Cobia represents one of the most attractive candidate species for aquaculture in the history of the industry. With rapid growth rate, high survival rates, and delectable flesh, cobia possess highly desirable characteristics for a cultured fish. Although interest in this species is high, issues pertaining to nutritional requirements must be resolved if this animal is to be produced sustainably. Cobia are high level marine carnivores and, as such, require relatively high dietary protein levels which usually are met through the use of fish meal. Fish meal supplies have become limited and costly, and alternate proteins must be utilized if future aquaculture production is to meet demand. Moreover, the movement towards organic aquaculture production presents additional challenges with respect to fish meal inclusion in aquafeeds designed for cobia. This thesis summarizes research pertaining to fish meal replacement in cobia aquafeeds with organically certifiable alternate protein sources.

Initial trials with an organically certifiable yeast-based protein source indicated that up to 25% of the fish meal could be replaced without detrimental impacts to growth rates, feed efficiency, or biological indices. Substitution levels above this resulted in decreased performance in all measured parameters. Based on these results and other research however, it is hypothesized that fish meal replacement levels could be increased to 40% without detrimental impacts upon production characteristics.

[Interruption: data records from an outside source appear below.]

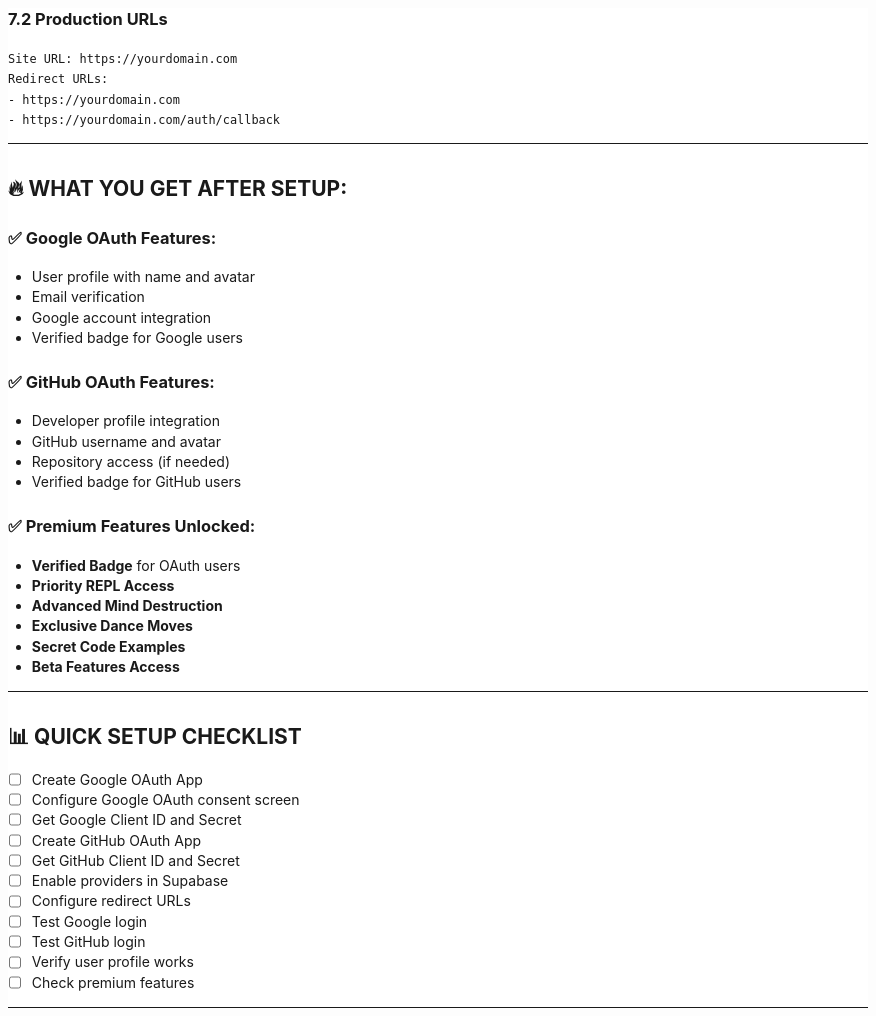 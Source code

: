 ### **7.2 Production URLs**
```
Site URL: https://yourdomain.com
Redirect URLs:
- https://yourdomain.com
- https://yourdomain.com/auth/callback
```

---

## 🔥 **WHAT YOU GET AFTER SETUP:**

### **✅ Google OAuth Features:**
- User profile with name and avatar
- Email verification
- Google account integration
- Verified badge for Google users

### **✅ GitHub OAuth Features:**
- Developer profile integration
- GitHub username and avatar
- Repository access (if needed)
- Verified badge for GitHub users

### **✅ Premium Features Unlocked:**
- **Verified Badge** for OAuth users
- **Priority REPL Access**
- **Advanced Mind Destruction**
- **Exclusive Dance Moves**
- **Secret Code Examples**
- **Beta Features Access**

---

## 📊 **QUICK SETUP CHECKLIST**

- [ ] Create Google OAuth App
- [ ] Configure Google OAuth consent screen
- [ ] Get Google Client ID and Secret
- [ ] Create GitHub OAuth App
- [ ] Get GitHub Client ID and Secret
- [ ] Enable providers in Supabase
- [ ] Configure redirect URLs
- [ ] Test Google login
- [ ] Test GitHub login
- [ ] Verify user profile works
- [ ] Check premium features

---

In a subsequent study, multiple organically certifiable alternate protein sources were investigated for their ability to replace fish meal in aquafeeds for juvenile cobia. A 25% inclusion level of yeast-based protein was used along with a 40% inclusion level. The remaining alternate proteins (soybean meal, soybean isolate, and hemp) also were included at 40% of dietary protein. Two additional diets were formulated to contain all four alternate proteins with or without 8% fish meal. Lack of fish meal resulted in poor survival, while the 8% inclusion of fish meal resulted in decreased overall performance compared to fish fed the fish meal control and the diets with up to 40% organic protein source. When included at 40% of fish meal replacement, these alternate protein sources led to returned excellent weight gain, feed efficiencies, and other production characteristics when compared to the 100% fish meal control diet. I hypothesized that higher inclusion level of alternate protein sources could be achieved with specific amino acid supplementation.

Two additional trials involved the use of the yeast-based protein with supplementation by the amino acids methionine, tryptophan, and taurine. Diets containing 50 and 75% of the yeast-based protein were investigated with the addition of methionine (0.3%) and tryptophan (0.2%), with and without taurine (0.5%). Taurine significantly and dramatically increased production performance. A final trial re-evaluated that ability of the yeast-based protein to completely replace fish meal with supplemental taurine (0.5%). While growth at the 50% inclusion level equaled that of the control, at higher levels (75 and 100%), growth was reduced even with taurine supplementation, leading to the hypothesis that other essential amino acids may also have been limiting.

This thesis presents evidence that replacement of fish meal, as well as organic production of cobia, is feasible. However, these studies also illustrate the necessity of developing quantitative amino acid requirement data for cobia if these goals are to be fully realized.